YOUR INSTRUCTIONS: Transcribe the data in full and exactly, omitting any pictures.

[Stored entries]
========

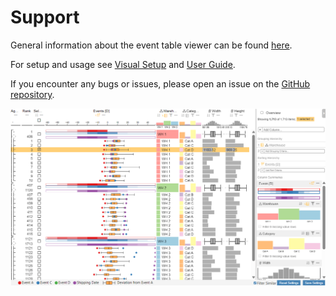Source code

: # Support




General information about the event table viewer can be found [here](index.md). 

For setup and usage see [Visual Setup](visual_setup.md) and [User Guide](user_guide.md).

If you encounter any bugs or issues, please open an issue on the [GitHub repository](https://github.com/jku-vds-lab/pro2future-event-table-viewer/issues).

![Event Table Viewer](./files/index/overview.png)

========

SOLUTION TO THIS TASK:
Source code

: # Support




General information about the event table viewer can be found [here](index.md). 

For setup and usage see [Visual Setup](visual_setup.md) and [User Guide](user_guide.md).

If you encounter any bugs or issues, please open an issue on the [GitHub repository](https://github.com/jku-vds-lab/pro2future-event-table-viewer/issues).

![Event Table Viewer](./files/index/overview.png)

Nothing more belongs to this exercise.